Data excerpts:
________
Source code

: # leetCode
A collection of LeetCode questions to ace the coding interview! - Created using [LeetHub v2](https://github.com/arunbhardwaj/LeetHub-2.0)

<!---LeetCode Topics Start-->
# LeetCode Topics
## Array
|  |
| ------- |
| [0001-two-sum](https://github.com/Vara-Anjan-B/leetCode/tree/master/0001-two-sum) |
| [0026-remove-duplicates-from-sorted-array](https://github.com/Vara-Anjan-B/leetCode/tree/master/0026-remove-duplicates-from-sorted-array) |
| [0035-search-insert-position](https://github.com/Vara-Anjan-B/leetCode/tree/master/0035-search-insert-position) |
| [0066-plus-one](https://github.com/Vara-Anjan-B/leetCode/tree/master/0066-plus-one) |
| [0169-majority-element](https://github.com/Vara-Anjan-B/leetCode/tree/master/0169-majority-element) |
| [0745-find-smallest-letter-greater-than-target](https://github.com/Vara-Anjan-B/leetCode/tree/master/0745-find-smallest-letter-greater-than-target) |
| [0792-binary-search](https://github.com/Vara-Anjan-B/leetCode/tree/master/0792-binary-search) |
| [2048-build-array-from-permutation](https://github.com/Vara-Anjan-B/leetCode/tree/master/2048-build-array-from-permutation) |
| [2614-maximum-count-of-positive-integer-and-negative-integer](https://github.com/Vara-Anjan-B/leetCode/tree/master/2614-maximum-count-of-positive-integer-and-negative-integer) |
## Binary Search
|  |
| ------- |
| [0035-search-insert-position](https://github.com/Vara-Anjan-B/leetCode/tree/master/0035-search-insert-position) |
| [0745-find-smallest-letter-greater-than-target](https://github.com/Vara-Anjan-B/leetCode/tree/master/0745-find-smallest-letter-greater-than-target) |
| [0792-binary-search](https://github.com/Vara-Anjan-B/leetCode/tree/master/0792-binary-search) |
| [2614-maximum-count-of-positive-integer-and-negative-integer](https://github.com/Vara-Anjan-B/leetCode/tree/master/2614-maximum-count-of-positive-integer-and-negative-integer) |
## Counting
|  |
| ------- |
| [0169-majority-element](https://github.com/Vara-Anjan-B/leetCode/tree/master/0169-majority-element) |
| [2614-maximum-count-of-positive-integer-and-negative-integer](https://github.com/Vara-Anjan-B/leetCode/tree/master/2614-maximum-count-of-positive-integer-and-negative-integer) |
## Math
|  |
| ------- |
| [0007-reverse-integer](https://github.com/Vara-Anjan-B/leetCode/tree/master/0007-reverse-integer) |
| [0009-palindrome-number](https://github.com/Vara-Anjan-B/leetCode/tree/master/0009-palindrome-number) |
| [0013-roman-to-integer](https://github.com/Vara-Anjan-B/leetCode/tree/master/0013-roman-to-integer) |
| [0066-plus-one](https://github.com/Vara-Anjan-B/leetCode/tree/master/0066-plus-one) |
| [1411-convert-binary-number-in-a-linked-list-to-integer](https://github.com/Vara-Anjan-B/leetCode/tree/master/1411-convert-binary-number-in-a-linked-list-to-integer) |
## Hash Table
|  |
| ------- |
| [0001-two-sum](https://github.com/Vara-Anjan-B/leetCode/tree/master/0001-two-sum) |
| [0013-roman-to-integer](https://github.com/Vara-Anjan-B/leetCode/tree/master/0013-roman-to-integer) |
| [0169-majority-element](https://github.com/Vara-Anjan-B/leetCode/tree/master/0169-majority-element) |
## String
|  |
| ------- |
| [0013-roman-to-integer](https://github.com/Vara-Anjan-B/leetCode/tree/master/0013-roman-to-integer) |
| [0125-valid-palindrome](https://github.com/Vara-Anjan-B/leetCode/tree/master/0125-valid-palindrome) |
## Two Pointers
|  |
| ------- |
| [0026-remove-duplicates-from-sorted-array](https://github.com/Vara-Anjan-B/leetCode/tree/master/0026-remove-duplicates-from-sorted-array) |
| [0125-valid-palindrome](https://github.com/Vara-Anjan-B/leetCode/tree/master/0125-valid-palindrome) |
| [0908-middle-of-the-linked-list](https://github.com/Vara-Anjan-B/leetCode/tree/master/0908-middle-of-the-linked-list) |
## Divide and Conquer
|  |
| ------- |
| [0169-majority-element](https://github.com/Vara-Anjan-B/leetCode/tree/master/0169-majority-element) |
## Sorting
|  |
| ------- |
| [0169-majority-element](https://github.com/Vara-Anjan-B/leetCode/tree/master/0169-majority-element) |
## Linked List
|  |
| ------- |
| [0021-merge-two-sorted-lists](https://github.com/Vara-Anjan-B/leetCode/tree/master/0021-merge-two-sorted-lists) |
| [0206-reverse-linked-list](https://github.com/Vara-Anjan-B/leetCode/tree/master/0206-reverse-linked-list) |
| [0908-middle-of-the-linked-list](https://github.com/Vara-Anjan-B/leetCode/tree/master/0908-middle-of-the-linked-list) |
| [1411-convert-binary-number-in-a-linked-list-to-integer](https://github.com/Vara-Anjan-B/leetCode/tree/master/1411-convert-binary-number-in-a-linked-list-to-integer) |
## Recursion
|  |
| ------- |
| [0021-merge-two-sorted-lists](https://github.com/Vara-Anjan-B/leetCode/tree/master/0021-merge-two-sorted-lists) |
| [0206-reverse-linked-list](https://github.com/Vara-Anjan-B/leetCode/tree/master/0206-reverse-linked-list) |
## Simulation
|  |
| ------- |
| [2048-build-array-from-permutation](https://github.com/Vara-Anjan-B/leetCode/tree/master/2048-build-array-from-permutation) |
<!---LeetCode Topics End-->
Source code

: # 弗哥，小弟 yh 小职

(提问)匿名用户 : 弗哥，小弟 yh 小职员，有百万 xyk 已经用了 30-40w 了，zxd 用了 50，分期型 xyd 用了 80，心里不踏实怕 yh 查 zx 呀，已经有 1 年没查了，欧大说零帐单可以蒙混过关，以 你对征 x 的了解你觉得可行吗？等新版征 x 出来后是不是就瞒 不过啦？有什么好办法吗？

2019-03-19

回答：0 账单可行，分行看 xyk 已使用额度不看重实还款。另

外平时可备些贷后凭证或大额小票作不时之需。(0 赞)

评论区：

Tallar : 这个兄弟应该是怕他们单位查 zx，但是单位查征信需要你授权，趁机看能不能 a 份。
________
The entries above are to be transcribed in full and without error.

> _THE ANSWER_
Source code

: # leetCode
A collection of LeetCode questions to ace the coding interview! - Created using [LeetHub v2](https://github.com/arunbhardwaj/LeetHub-2.0)

<!---LeetCode Topics Start-->
# LeetCode Topics
## Array
|  |
| ------- |
| [0001-two-sum](https://github.com/Vara-Anjan-B/leetCode/tree/master/0001-two-sum) |
| [0026-remove-duplicates-from-sorted-array](https://github.com/Vara-Anjan-B/leetCode/tree/master/0026-remove-duplicates-from-sorted-array) |
| [0035-search-insert-position](https://github.com/Vara-Anjan-B/leetCode/tree/master/0035-search-insert-position) |
| [0066-plus-one](https://github.com/Vara-Anjan-B/leetCode/tree/master/0066-plus-one) |
| [0169-majority-element](https://github.com/Vara-Anjan-B/leetCode/tree/master/0169-majority-element) |
| [0745-find-smallest-letter-greater-than-target](https://github.com/Vara-Anjan-B/leetCode/tree/master/0745-find-smallest-letter-greater-than-target) |
| [0792-binary-search](https://github.com/Vara-Anjan-B/leetCode/tree/master/0792-binary-search) |
| [2048-build-array-from-permutation](https://github.com/Vara-Anjan-B/leetCode/tree/master/2048-build-array-from-permutation) |
| [2614-maximum-count-of-positive-integer-and-negative-integer](https://github.com/Vara-Anjan-B/leetCode/tree/master/2614-maximum-count-of-positive-integer-and-negative-integer) |
## Binary Search
|  |
| ------- |
| [0035-search-insert-position](https://github.com/Vara-Anjan-B/leetCode/tree/master/0035-search-insert-position) |
| [0745-find-smallest-letter-greater-than-target](https://github.com/Vara-Anjan-B/leetCode/tree/master/0745-find-smallest-letter-greater-than-target) |
| [0792-binary-search](https://github.com/Vara-Anjan-B/leetCode/tree/master/0792-binary-search) |
| [2614-maximum-count-of-positive-integer-and-negative-integer](https://github.com/Vara-Anjan-B/leetCode/tree/master/2614-maximum-count-of-positive-integer-and-negative-integer) |
## Counting
|  |
| ------- |
| [0169-majority-element](https://github.com/Vara-Anjan-B/leetCode/tree/master/0169-majority-element) |
| [2614-maximum-count-of-positive-integer-and-negative-integer](https://github.com/Vara-Anjan-B/leetCode/tree/master/2614-maximum-count-of-positive-integer-and-negative-integer) |
## Math
|  |
| ------- |
| [0007-reverse-integer](https://github.com/Vara-Anjan-B/leetCode/tree/master/0007-reverse-integer) |
| [0009-palindrome-number](https://github.com/Vara-Anjan-B/leetCode/tree/master/0009-palindrome-number) |
| [0013-roman-to-integer](https://github.com/Vara-Anjan-B/leetCode/tree/master/0013-roman-to-integer) |
| [0066-plus-one](https://github.com/Vara-Anjan-B/leetCode/tree/master/0066-plus-one) |
| [1411-convert-binary-number-in-a-linked-list-to-integer](https://github.com/Vara-Anjan-B/leetCode/tree/master/1411-convert-binary-number-in-a-linked-list-to-integer) |
## Hash Table
|  |
| ------- |
| [0001-two-sum](https://github.com/Vara-Anjan-B/leetCode/tree/master/0001-two-sum) |
| [0013-roman-to-integer](https://github.com/Vara-Anjan-B/leetCode/tree/master/0013-roman-to-integer) |
| [0169-majority-element](https://github.com/Vara-Anjan-B/leetCode/tree/master/0169-majority-element) |
## String
|  |
| ------- |
| [0013-roman-to-integer](https://github.com/Vara-Anjan-B/leetCode/tree/master/0013-roman-to-integer) |
| [0125-valid-palindrome](https://github.com/Vara-Anjan-B/leetCode/tree/master/0125-valid-palindrome) |
## Two Pointers
|  |
| ------- |
| [0026-remove-duplicates-from-sorted-array](https://github.com/Vara-Anjan-B/leetCode/tree/master/0026-remove-duplicates-from-sorted-array) |
| [0125-valid-palindrome](https://github.com/Vara-Anjan-B/leetCode/tree/master/0125-valid-palindrome) |
| [0908-middle-of-the-linked-list](https://github.com/Vara-Anjan-B/leetCode/tree/master/0908-middle-of-the-linked-list) |
## Divide and Conquer
|  |
| ------- |
| [0169-majority-element](https://github.com/Vara-Anjan-B/leetCode/tree/master/0169-majority-element) |
## Sorting
|  |
| ------- |
| [0169-majority-element](https://github.com/Vara-Anjan-B/leetCode/tree/master/0169-majority-element) |
## Linked List
|  |
| ------- |
| [0021-merge-two-sorted-lists](https://github.com/Vara-Anjan-B/leetCode/tree/master/0021-merge-two-sorted-lists) |
| [0206-reverse-linked-list](https://github.com/Vara-Anjan-B/leetCode/tree/master/0206-reverse-linked-list) |
| [0908-middle-of-the-linked-list](https://github.com/Vara-Anjan-B/leetCode/tree/master/0908-middle-of-the-linked-list) |
| [1411-convert-binary-number-in-a-linked-list-to-integer](https://github.com/Vara-Anjan-B/leetCode/tree/master/1411-convert-binary-number-in-a-linked-list-to-integer) |
## Recursion
|  |
| ------- |
| [0021-merge-two-sorted-lists](https://github.com/Vara-Anjan-B/leetCode/tree/master/0021-merge-two-sorted-lists) |
| [0206-reverse-linked-list](https://github.com/Vara-Anjan-B/leetCode/tree/master/0206-reverse-linked-list) |
## Simulation
|  |
| ------- |
| [2048-build-array-from-permutation](https://github.com/Vara-Anjan-B/leetCode/tree/master/2048-build-array-from-permutation) |
<!---LeetCode Topics End-->
Source code

: # 弗哥，小弟 yh 小职

(提问)匿名用户 : 弗哥，小弟 yh 小职员，有百万 xyk 已经用了 30-40w 了，zxd 用了 50，分期型 xyd 用了 80，心里不踏实怕 yh 查 zx 呀，已经有 1 年没查了，欧大说零帐单可以蒙混过关，以 你对征 x 的了解你觉得可行吗？等新版征 x 出来后是不是就瞒 不过啦？有什么好办法吗？

2019-03-19

回答：0 账单可行，分行看 xyk 已使用额度不看重实还款。另

外平时可备些贷后凭证或大额小票作不时之需。(0 赞)

评论区：

Tallar : 这个兄弟应该是怕他们单位查 zx，但是单位查征信需要你授权，趁机看能不能 a 份。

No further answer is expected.